—Appeal by the de*594fendant from a judgment of the Supreme Court, Queens County (Fisher, J.), rendered July 30, 1996, convicting him of criminal sale of a controlled substance in the third degree, upon a jury verdict, and imposing sentence.
Ordered that the judgment is reversed, on the law, and a new trial is ordered.
The defendant contends that he was denied his right to a public trial (see, US Const 6th Amend; Civil Rights Law § 12; Judiciary Law § 4; People v Jones, 47 NY2d 409, cert denied 444 US 946) because the Supreme Court excluded his sister from the courtroom during the testimony of an undercover officer. We agree. During the Hinton hearing (see, People v Hinton, 31 NY2d 71, cert denied 410 US 911), the defendant objected to the exclusion of his sister. When a defendant seeks to limit closure of the courtroom to permit the attendance of certain individuals, the People must present evidence that those individuals threaten the safety of the witness (see, People v Nieves, 90 NY2d 426; People v Gutierez, 86 NY2d 817; People v Kin Kan, 78 NY2d 54; People v Scott, 237 AD2d 544; People v Gayle, 237 AD2d 532; People v Johnson, 222 AD2d 456).
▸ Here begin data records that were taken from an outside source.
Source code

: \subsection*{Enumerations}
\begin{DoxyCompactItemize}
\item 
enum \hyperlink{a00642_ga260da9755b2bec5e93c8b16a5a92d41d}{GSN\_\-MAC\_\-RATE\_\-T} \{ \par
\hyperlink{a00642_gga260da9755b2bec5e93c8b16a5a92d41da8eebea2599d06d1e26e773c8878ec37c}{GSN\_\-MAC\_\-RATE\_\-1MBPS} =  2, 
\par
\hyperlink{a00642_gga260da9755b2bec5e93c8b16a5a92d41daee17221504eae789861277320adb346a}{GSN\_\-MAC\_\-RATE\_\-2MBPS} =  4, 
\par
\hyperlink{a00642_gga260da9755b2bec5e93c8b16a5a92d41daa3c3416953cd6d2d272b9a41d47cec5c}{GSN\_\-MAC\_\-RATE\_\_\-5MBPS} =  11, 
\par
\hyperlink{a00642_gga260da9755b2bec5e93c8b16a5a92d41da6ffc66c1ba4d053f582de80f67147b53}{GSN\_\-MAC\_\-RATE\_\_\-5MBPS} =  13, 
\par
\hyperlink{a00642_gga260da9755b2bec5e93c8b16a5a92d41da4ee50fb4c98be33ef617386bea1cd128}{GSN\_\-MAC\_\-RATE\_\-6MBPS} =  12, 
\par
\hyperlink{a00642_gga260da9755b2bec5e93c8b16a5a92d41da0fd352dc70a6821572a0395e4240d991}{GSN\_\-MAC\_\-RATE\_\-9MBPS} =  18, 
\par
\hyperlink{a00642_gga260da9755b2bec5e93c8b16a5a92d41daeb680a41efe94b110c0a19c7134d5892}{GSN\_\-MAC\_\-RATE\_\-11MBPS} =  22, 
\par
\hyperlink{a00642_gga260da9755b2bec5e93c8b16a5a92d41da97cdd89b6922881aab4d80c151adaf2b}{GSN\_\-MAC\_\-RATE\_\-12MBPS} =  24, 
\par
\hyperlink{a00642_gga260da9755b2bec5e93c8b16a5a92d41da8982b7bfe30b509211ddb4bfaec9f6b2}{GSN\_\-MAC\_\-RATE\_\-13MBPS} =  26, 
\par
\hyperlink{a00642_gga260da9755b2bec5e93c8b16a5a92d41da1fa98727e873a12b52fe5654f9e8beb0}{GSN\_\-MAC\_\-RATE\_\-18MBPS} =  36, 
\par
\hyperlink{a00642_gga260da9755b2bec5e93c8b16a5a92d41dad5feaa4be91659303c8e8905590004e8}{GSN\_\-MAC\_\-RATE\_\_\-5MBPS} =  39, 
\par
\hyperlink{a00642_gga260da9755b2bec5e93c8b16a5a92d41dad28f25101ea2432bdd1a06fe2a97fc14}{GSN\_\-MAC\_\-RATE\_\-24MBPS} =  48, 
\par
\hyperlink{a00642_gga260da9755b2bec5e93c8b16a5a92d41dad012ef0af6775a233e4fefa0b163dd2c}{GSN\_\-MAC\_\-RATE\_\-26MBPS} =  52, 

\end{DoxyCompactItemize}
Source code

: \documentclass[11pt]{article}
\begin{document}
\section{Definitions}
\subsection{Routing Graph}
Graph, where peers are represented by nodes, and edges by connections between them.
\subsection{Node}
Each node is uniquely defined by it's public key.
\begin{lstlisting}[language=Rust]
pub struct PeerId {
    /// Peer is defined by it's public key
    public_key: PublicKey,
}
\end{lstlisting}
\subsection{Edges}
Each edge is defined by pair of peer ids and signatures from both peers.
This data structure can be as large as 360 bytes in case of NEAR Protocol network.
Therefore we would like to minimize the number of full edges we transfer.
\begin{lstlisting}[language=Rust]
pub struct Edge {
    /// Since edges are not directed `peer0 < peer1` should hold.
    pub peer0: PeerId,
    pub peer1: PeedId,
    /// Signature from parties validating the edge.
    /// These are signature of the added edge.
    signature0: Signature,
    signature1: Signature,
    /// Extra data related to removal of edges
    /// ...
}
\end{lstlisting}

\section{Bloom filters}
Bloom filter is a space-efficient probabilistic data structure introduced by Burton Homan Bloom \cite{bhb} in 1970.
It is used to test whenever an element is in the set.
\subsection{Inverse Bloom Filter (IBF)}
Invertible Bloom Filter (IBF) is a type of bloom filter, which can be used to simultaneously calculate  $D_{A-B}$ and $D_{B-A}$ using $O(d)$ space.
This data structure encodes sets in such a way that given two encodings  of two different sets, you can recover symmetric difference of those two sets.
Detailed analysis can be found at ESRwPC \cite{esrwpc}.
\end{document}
Although the undercover officer would be immediately returning to the area in which the defendant was arrested and in which the defendant’s sister resided, nothing in the record demonstrates, and the Supreme Court did not find, that the defendant’s sister posed a threat to the officer. Therefore, the defendant is entitled to a new trial. Bracken, J. P., Copertino, McGinity and Luciano, JJ., concur.